I think this needs to be done at the op level, not at the oplib level (as I've
detailed before). I believe op{info,func} lookup by name is fast enough
that this can be done as a preamble without too much trouble.
Not really necessary and too expensive IMHO. The language/ops will stabilize. Having major changes in opsfiles will invalidate PBCs, as e.g. a change from gcc 2.x to 3.x invalidates C++ object files.
Generally, I'm in favor of a greater number of smaller oplibs, with the option
for static or dynamic linking.
Yep
The main objection I know of is the implications for the fast runops cores.
They tend to dislike dynamic optables.
With my proposed scheme, I can't see any implications except on compiled C (but this still needs a lot of work anyway)
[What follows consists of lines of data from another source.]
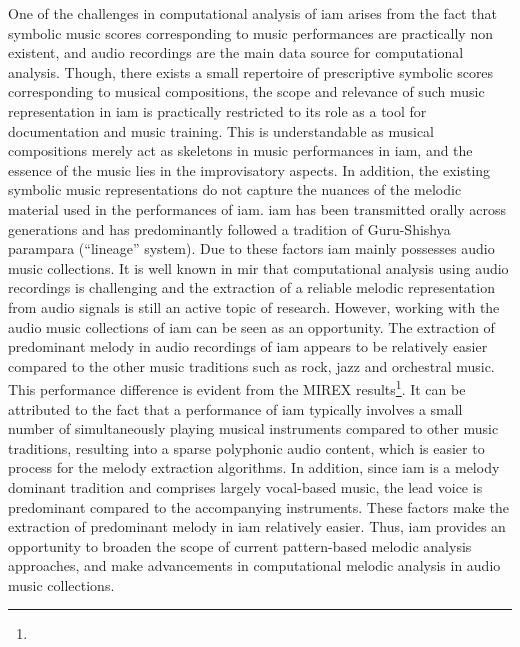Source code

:  One of the challenges in computational analysis of \gls{iam} arises from the fact that symbolic music scores corresponding to music performances are practically non existent, and audio recordings are the main data source for computational analysis.  Though, there exists a small repertoire of prescriptive symbolic scores corresponding to musical compositions, the scope and relevance of such music representation in \gls{iam} is practically restricted to its role as a tool for documentation and music training. This is understandable as musical compositions merely act as skeletons in music performances in \gls{iam}, and the essence of the music lies in the improvisatory aspects. In addition, the existing symbolic music representations do not capture the nuances of the melodic material used in the performances of \gls{iam}. \gls{iam} has been transmitted orally across generations and has predominantly followed a tradition of Guru-Shishya parampara (``lineage'' system).  Due to these factors \gls{iam} mainly possesses audio music collections. It is well known in \gls{mir} that computational analysis using audio recordings is challenging and the extraction of a reliable melodic representation from audio signals is still an active topic of research. However, working with the audio music collections of \gls{iam} can be seen as an opportunity.  The extraction of predominant melody in audio recordings of \gls{iam} appears to be relatively easier compared to the other music traditions such as rock, jazz and orchestral music. This performance difference is evident from the MIREX results\footnote{}. It can be attributed to the fact that a performance of \gls{iam} typically involves a small number of simultaneously playing musical instruments compared to other music traditions, resulting into a sparse polyphonic audio content, which is easier to process for the melody extraction algorithms. In addition, since \gls{iam} is a melody dominant tradition and comprises largely vocal-based music, the lead voice is predominant compared to the accompanying instruments. These factors make the extraction of predominant melody in \gls{iam} relatively easier. Thus, \gls{iam} provides an opportunity to broaden the scope of current pattern-based melodic analysis approaches, and make advancements in computational melodic analysis in audio music collections.

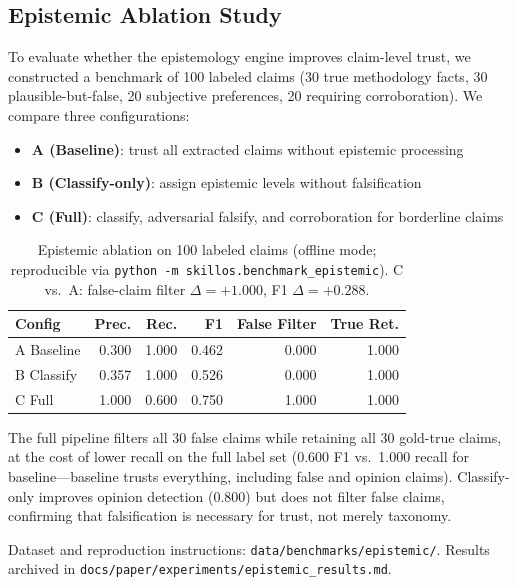 \documentclass[11pt]{article}
\begin{document}
\subsection{Epistemic Ablation Study}
\label{sec:epistemic-ablation}

To evaluate whether the epistemology engine improves claim-level trust, we constructed a benchmark of 100 labeled claims (30 true methodology facts, 30 plausible-but-false, 20 subjective preferences, 20 requiring corroboration). We compare three configurations:

\begin{itemize}[leftmargin=*,nosep]
    \item \textbf{A (Baseline)}: trust all extracted claims without epistemic processing
    \item \textbf{B (Classify-only)}: assign epistemic levels without falsification
    \item \textbf{C (Full)}: classify, adversarial falsify, and corroboration for borderline claims
\end{itemize}

\begin{table}[h]
\centering
\begin{tabular}{lrrrrr}
\toprule
\textbf{Config} & \textbf{Prec.} & \textbf{Rec.} & \textbf{F1} & \textbf{False Filter} & \textbf{True Ret.} \\
\midrule
A Baseline   & 0.300 & 1.000 & 0.462 & 0.000 & 1.000 \\
B Classify   & 0.357 & 1.000 & 0.526 & 0.000 & 1.000 \\
C Full       & 1.000 & 0.600 & 0.750 & 1.000 & 1.000 \\
\bottomrule
\end{tabular}
\caption{Epistemic ablation on 100 labeled claims (offline mode; reproducible via \texttt{python -m skillos.benchmark\_epistemic}). C vs.\ A: false-claim filter $\Delta{=}+1.000$, F1 $\Delta{=}+0.288$.}
\label{tab:epistemic-ablation}
\end{table}

The full pipeline filters all 30 false claims while retaining all 30 gold-true claims, at the cost of lower recall on the full label set (0.600 F1 vs.\ 1.000 recall for baseline---baseline trusts everything, including false and opinion claims). Classify-only improves opinion detection (0.800) but does not filter false claims, confirming that falsification is necessary for trust, not merely taxonomy.

Dataset and reproduction instructions: \texttt{data/benchmarks/epistemic/}. Results archived in \texttt{docs/paper/experiments/epistemic\_results.md}.
\end{document}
... Although I haven't had the time
to do the JIT tinkering to prove it, I think the JIT machinery might be
sufficient to build the equivalent of a computed goto core for a dynamic
optable on the fly.
When JIT is there, it will run the code, it's substantially faster - for a non trivial number of JITed opcodes.
... I don't know what the long-term policy on non-JIT architectures is (going to have them? does the cgoto core have to work on them?).
Nor do I. But non-JIT architectures have to run what's available. Even CGoto might not be available.